GitOps engine — Terraform → ArgoCD

This page complements the project page with the design choices and the migration sequence.

The architecture

┌──────────────────────────────────────────────────────────────────────┐
│                                                                      │
│   ┌──────────────────────────────────────────────┐                   │
│   │  gitops-repo (Git, source of truth)          │                   │
│   │    - bootstrap/                              │                   │
│   │    - applicationsets/                        │                   │
│   │    - cluster-overrides/                      │                   │
│   └──────────────────────────────────────────────┘                   │
│                      │                                               │
│                      ▼                                               │
│   ┌──────────────────────────────────────────────┐                   │
│   │  ArgoCD on staging-devops                    │                   │
│   │  ArgoCD on prod-devops                       │                   │
│   │    - app-of-apps bootstrap                   │                   │
│   │    - ApplicationSet controller               │                   │
│   │    - Server-Side Diff enabled                │                   │
│   │    - webhook HA (2 replicas in prod)         │                   │
│   │    - JumpCloud SSO                           │                   │
│   └──────────────────────────────────────────────┘                   │
│         │       │       │       │       │                            │
│         ▼       ▼       ▼       ▼       ▼                            │
│    ┌────────┐┌────────┐┌────────┐┌────────┐┌────────┐                │
│    │ lab    ││ shared ││platform││ engage ││ survey │                │
│    │workload││workload││workload││workload││workload│                │
│    │  EKS   ││  EKS   ││  EKS   ││  EKS   ││  EKS   │                │
│    └────────┘└────────┘└────────┘└────────┘└────────┘                │
│                                                                      │
│   Each workload cluster is registered to ArgoCD via                  │
│   Pod Identity + AssumeRole — NO bearer tokens.                      │
│                                                                      │
└──────────────────────────────────────────────────────────────────────┘

Why two devops clusters

staging-devops and prod-devops are isolated from workload clusters intentionally:

A workload-cluster outage (k8s upgrade, capacity blip, blast-radius incident) doesn’t take down the controller for the rest of the fleet.
Upgrade cadence of the engine cluster is decoupled from workload upgrades — I upgrade the engine on a slower, more conservative schedule.
IAM, secrets, SSO, RBAC live in one cluster per environment instead of being smeared across 5+ workload clusters.

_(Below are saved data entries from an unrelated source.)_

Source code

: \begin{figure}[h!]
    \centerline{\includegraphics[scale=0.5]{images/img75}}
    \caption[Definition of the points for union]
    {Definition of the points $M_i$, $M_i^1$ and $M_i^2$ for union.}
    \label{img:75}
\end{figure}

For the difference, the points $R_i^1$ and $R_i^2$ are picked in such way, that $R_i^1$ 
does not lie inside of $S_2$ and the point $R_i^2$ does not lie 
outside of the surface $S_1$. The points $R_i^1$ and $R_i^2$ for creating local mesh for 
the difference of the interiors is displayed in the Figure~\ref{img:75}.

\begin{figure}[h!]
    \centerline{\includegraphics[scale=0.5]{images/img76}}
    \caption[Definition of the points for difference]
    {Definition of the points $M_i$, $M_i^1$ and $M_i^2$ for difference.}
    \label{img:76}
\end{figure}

Two clusters (not one) because staging-engine should never have IAM that can sync prod targets. The prod-engine cluster lives in a separate AWS account with separate trust to the prod target accounts. Blast-radius enforcement at the AWS IAM layer.

Self-managing app-of-apps

The bootstrap looks like:

apiVersion: argoproj.io/v1alpha1
kind: Application
metadata:
  name: root
  namespace: argocd
spec:
  project: default
  source:
    repoURL: https://gitlab.com/<your-org>/gitops-repo.git
    path: applicationsets/
    targetRevision: main
  destination:
    server: https://kubernetes.default.svc
    namespace: argocd
  syncPolicy:
    automated: { prune: true, selfHeal: true }

Then applicationsets/ contains:

argocd-self.yaml — an ApplicationSet that manages ArgoCD itself (the controller’s own Helm chart)
addons-foundation.yaml — cert-manager, external-secrets, external-dns, AWS LBC
addons-policy.yaml — Kyverno, VPA
addons-observability.yaml — datadog-operator (dormant scaffolding), metrics-server, node-local-dns

After the very first terraform apply to lay down bootstrap/root.yaml, the terraform import block was removed. The platform now reconciles its own desired state — change a chart version in Git, ArgoCD picks it up, applies fleet-wide.

ApplicationSet fan-out

Example: cert-manager across all workload clusters

apiVersion: argoproj.io/v1alpha1
kind: ApplicationSet
metadata:
  name: cert-manager
  namespace: argocd
spec:
  generators:
    - clusters:
        selector:
          matchLabels:
            workload-cluster: "true"
  template:
    metadata:
      name: 'cert-manager-{{name}}'
    spec:
      project: addons
      source:
        repoURL: https://gitlab.com/<your-org>/gitops-repo.git
        path: charts/cert-manager
        targetRevision: main
        helm:
          valueFiles:
            - 'values.yaml'
            - 'cluster-overrides/{{name}}/cert-manager.yaml'  # optional per-cluster
      destination:
        server: '{{server}}'
        namespace: cert-manager
      syncPolicy:
        automated: { prune: true, selfHeal: true }
        syncOptions:
          - ServerSideApply=true
          - CreateNamespace=true

When a new cluster gets the workload-cluster: "true" label in ArgoCD’s cluster registry, cert-manager appears in that cluster automatically — no PR, no manual helm install.

Server-Side Diff

ArgoCD’s classic diff strategy compares full rendered manifests. That generates noise on resources that admission webhooks or CRD controllers mutate after creation — for example, the caBundle field on a MutatingWebhookConfiguration, or controller-managed annotations.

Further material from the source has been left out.